Slope stabilization is often required to retain soil in natural, unstable slopes or man-made excavations. Keller draws on its extensive experience with the full range of techniques to provide optimal slope stabilization solutions for various projects.
- Stabilize natural or man-made slopes
Keller stabilizes slopes using external support methods such as tieback anchors or micropiles. To stabilize slopes, Keller can also use internal stabilization methods like soil nailing or grouting. Repairing landslides or stabilizing natural or engineered embankments or fill slopes requires experienced personnel familiar with the unique requirements for this type of project.

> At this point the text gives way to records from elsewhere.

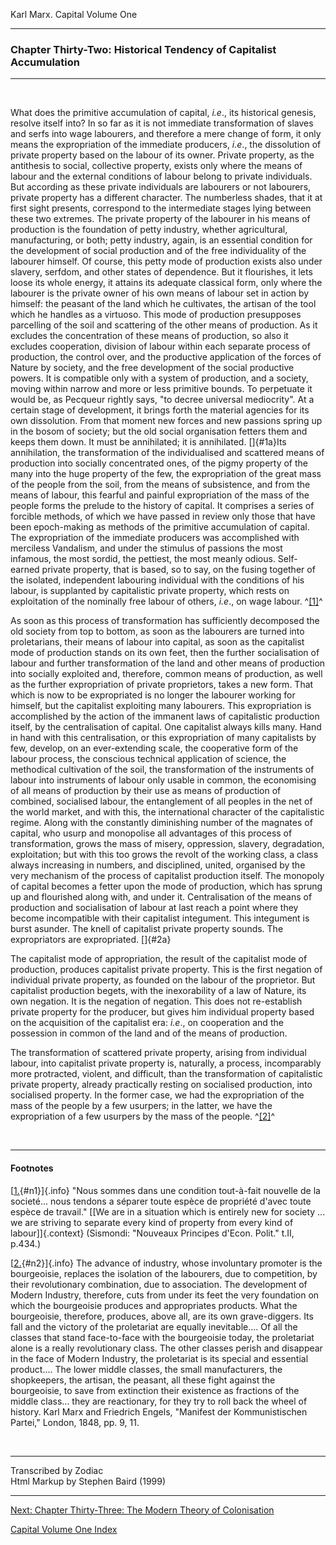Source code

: Karl Marx. Capital Volume One

------------------------------------------------------------------------

### Chapter Thirty-Two: Historical Tendency of Capitalist Accumulation

------------------------------------------------------------------------

 

What does the primitive accumulation of capital, *i.e*., its historical
genesis, resolve itself into? In so far as it is not immediate
transformation of slaves and serfs into wage labourers, and therefore a
mere change of form, it only means the expropriation of the immediate
producers, *i.e*., the dissolution of private property based on the
labour of its owner. Private property, as the antithesis to social,
collective property, exists only where the means of labour and the
external conditions of labour belong to private individuals. But
according as these private individuals are labourers or not labourers,
private property has a different character. The numberless shades, that
it at first sight presents, correspond to the intermediate stages lying
between these two extremes. The private property of the labourer in his
means of production is the foundation of petty industry, whether
agricultural, manufacturing, or both; petty industry, again, is an
essential condition for the development of social production and of the
free individuality of the labourer himself. Of course, this petty mode
of production exists also under slavery, serfdom, and other states of
dependence. But it flourishes, it lets loose its whole energy, it
attains its adequate classical form, only where the labourer is the
private owner of his own means of labour set in action by himself: the
peasant of the land which he cultivates, the artisan of the tool which
he handles as a virtuoso. This mode of production presupposes parcelling
of the soil and scattering of the other means of production. As it
excludes the concentration of these means of production, so also it
excludes cooperation, division of labour within each separate process of
production, the control over, and the productive application of the
forces of Nature by society, and the free development of the social
productive powers. It is compatible only with a system of production,
and a society, moving within narrow and more or less primitive bounds.
To perpetuate it would be, as Pecqueur rightly says, "to decree
universal mediocrity\". At a certain stage of development, it brings
forth the material agencies for its own dissolution. From that moment
new forces and new passions spring up in the bosom of society; but the
old social organisation fetters them and keeps them down. It must be
annihilated; it is annihilated. []{#1a}Its annihilation, the
transformation of the individualised and scattered means of production
into socially concentrated ones, of the pigmy property of the many into
the huge property of the few, the expropriation of the great mass of the
people from the soil, from the means of subsistence, and from the means
of labour, this fearful and painful expropriation of the mass of the
people forms the prelude to the history of capital. It comprises a
series of forcible methods, of which we have passed in review only those
that have been epoch-making as methods of the primitive accumulation of
capital. The expropriation of the immediate producers was accomplished
with merciless Vandalism, and under the stimulus of passions the most
infamous, the most sordid, the pettiest, the most meanly odious.
Self-earned private property, that is based, so to say, on the fusing
together of the isolated, independent labouring individual with the
conditions of his labour, is supplanted by capitalistic private
property, which rests on exploitation of the nominally free labour of
others, *i.e*., on wage labour. ^[\[1\]](#n1)^

As soon as this process of transformation has sufficiently decomposed
the old society from top to bottom, as soon as the labourers are turned
into proletarians, their means of labour into capital, as soon as the
capitalist mode of production stands on its own feet, then the further
socialisation of labour and further transformation of the land and other
means of production into socially exploited and, therefore, common means
of production, as well as the further expropriation of private
proprietors, takes a new form. That which is now to be expropriated is
no longer the labourer working for himself, but the capitalist
exploiting many labourers. This expropriation is accomplished by the
action of the immanent laws of capitalistic production itself, by the
centralisation of capital. One capitalist always kills many. Hand in
hand with this centralisation, or this expropriation of many capitalists
by few, develop, on an ever-extending scale, the cooperative form of the
labour process, the conscious technical application of science, the
methodical cultivation of the soil, the transformation of the
instruments of labour into instruments of labour only usable in common,
the economising of all means of production by their use as means of
production of combined, socialised labour, the entanglement of all
peoples in the net of the world market, and with this, the international
character of the capitalistic regime. Along with the constantly
diminishing number of the magnates of capital, who usurp and monopolise
all advantages of this process of transformation, grows the mass of
misery, oppression, slavery, degradation, exploitation; but with this
too grows the revolt of the working class, a class always increasing in
numbers, and disciplined, united, organised by the very mechanism of the
process of capitalist production itself. The monopoly of capital becomes
a fetter upon the mode of production, which has sprung up and flourished
along with, and under it. Centralisation of the means of production and
socialisation of labour at last reach a point where they become
incompatible with their capitalist integument. This integument is burst
asunder. The knell of capitalist private property sounds. The
expropriators are expropriated. []{#2a}

The capitalist mode of appropriation, the result of the capitalist mode
of production, produces capitalist private property. This is the first
negation of individual private property, as founded on the labour of the
proprietor. But capitalist production begets, with the inexorability of
a law of Nature, its own negation. It is the negation of negation. This
does not re-establish private property for the producer, but gives him
individual property based on the acquisition of the capitalist era:
*i.e*., on cooperation and the possession in common of the land and of
the means of production.

The transformation of scattered private property, arising from
individual labour, into capitalist private property is, naturally, a
process, incomparably more protracted, violent, and difficult, than the
transformation of capitalistic private property, already practically
resting on socialised production, into socialised property. In the
former case, we had the expropriation of the mass of the people by a few
usurpers; in the latter, we have the expropriation of a few usurpers by
the mass of the people. ^[\[2\]](#n2)^

 

------------------------------------------------------------------------

#### Footnotes

[[1.](#1a){#n1}]{.info} "Nous sommes dans une condition tout-à-fait
nouvelle de la societé\... nous tendons a séparer toute espèce de
propriété d'avec toute espèce de travail." [\[We are in a situation
which is entirely new for society \... we are striving to separate every
kind of property from every kind of labour\]]{.context} (Sismondi:
"Nouveaux Principes d'Econ. Polit." t.II, p.434.)

[[2.](#2a){#n2}]{.info} The advance of industry, whose involuntary
promoter is the bourgeoisie, replaces the isolation of the labourers,
due to competition, by their revolutionary combination, due to
association. The development of Modern Industry, therefore, cuts from
under its feet the very foundation on which the bourgeoisie produces and
appropriates products. What the bourgeoisie, therefore, produces, above
all, are its own grave-diggers. Its fall and the victory of the
proletariat are equally inevitable\.... Of all the classes that stand
face-to-face with the bourgeoisie today, the proletariat alone is a
really revolutionary class. The other classes perish and disappear in
the face of Modern Industry, the proletariat is its special and
essential product\.... The lower middle classes, the small
manufacturers, the shopkeepers, the artisan, the peasant, all these
fight against the bourgeoisie, to save from extinction their existence
as fractions of the middle class\... they are reactionary, for they try
to roll back the wheel of history. Karl Marx and Friedrich Engels,
"Manifest der Kommunistischen Partei," London, 1848, pp. 9, 11.

 

------------------------------------------------------------------------

Transcribed by Zodiac\
Html Markup by Stephen Baird (1999)

------------------------------------------------------------------------

[Next: Chapter Thirty-Three: The Modern Theory of
Colonisation](ch33.htm)

[Capital Volume One Index](index.htm)
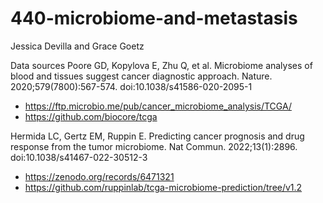 # 440-microbiome-and-metastasis

Jessica Devilla and Grace Goetz

Data sources
Poore GD, Kopylova E, Zhu Q, et al. Microbiome analyses of blood and tissues suggest cancer diagnostic approach. Nature. 2020;579(7800):567-574. doi:10.1038/s41586-020-2095-1
- https://ftp.microbio.me/pub/cancer_microbiome_analysis/TCGA/ 
- https://github.com/biocore/tcga

Hermida LC, Gertz EM, Ruppin E. Predicting cancer prognosis and drug response from the tumor microbiome. Nat Commun. 2022;13(1):2896. doi:10.1038/s41467-022-30512-3
- https://zenodo.org/records/6471321
- https://github.com/ruppinlab/tcga-microbiome-prediction/tree/v1.2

Various types of soil or rock slopes may require stabilization during initial design or remedial repairs after a slope failure. Also, repairing Mechanically Stabilized Embankment (MSE) walls is a specialty segment of this type of work. Slopes may fail for various reasons, such as erosion, marine wave action or currents, rain, and elevated groundwater levels. Also, adjacent cuts or excavations, utility leaks, freeze/thaw, or earthquakes can initiate unwanted slope failure.
The factor of Safety (FOS) is the ratio of the resisting forces divided by the driving forces for a slope. This ratio must be greater than 1.0, or the slope will fail. Typically, the static FOS should be 1.3-1.5 to prevent undesirable creep or movements of the slope. The factor of safety, both statically and dynamically (earthquake loadings), can be substantially increased by providing external resisting forces to the slope by using tieback anchors with soldier piles or concrete reaction blocks. The FOS can also be increased using soil nailing and/or grouting to stabilize the slopes internally.
Many of these projects are performed design/build. Keller routinely provides these projects using design/build. We have a long resume of completed complex slope stabilization projects.